> **Data extracted from a collection**:
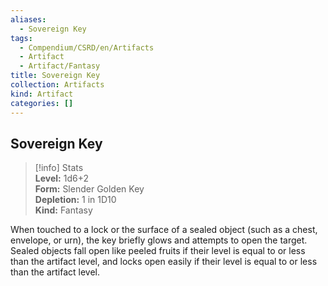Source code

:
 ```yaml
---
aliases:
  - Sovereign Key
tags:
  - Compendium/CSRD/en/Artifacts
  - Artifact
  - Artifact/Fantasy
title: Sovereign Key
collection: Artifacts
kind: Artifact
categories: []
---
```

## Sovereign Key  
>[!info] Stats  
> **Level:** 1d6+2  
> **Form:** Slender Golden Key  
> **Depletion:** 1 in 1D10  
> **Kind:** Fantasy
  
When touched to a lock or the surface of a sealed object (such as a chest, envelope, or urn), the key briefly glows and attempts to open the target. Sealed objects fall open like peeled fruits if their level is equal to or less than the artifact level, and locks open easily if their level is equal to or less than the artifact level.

* * *

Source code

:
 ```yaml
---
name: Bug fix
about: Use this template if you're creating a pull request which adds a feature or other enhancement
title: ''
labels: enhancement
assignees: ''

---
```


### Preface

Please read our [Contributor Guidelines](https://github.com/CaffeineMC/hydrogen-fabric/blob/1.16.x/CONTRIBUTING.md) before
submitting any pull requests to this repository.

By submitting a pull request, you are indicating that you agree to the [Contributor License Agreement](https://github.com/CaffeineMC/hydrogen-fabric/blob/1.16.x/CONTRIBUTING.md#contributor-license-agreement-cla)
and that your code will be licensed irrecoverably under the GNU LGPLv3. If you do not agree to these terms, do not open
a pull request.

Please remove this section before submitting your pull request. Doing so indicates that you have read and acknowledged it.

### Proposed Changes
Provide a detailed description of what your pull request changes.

...

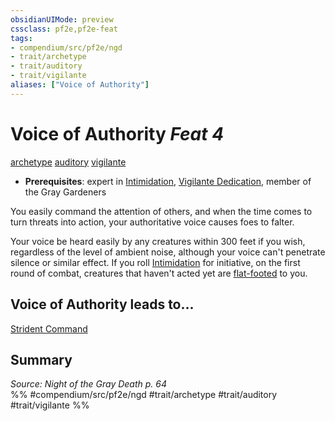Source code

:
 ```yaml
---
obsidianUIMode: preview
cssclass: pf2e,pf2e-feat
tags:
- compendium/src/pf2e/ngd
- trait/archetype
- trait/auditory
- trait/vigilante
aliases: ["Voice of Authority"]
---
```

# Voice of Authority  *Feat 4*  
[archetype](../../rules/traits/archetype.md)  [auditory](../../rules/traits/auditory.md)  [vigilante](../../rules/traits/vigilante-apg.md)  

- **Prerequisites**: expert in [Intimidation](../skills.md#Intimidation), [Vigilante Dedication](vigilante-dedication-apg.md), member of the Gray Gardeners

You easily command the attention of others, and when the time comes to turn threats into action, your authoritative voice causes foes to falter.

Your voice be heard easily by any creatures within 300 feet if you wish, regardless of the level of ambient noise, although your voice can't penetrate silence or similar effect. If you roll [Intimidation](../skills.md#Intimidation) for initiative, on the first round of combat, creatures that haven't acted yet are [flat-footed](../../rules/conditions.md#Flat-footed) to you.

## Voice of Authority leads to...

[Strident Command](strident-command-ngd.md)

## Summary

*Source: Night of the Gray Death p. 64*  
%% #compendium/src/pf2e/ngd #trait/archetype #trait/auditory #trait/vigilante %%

> **Task to complete**: Taking the entries above, restate exactly those lines that fall between the line with "a pull request." and the line with "Provide a detailed", keeping both of those lines too.

> **Answer for the task**:
a pull request.

Please remove this section before submitting your pull request. Doing so indicates that you have read and acknowledged it.

### Proposed Changes
Provide a detailed description of what your pull request changes.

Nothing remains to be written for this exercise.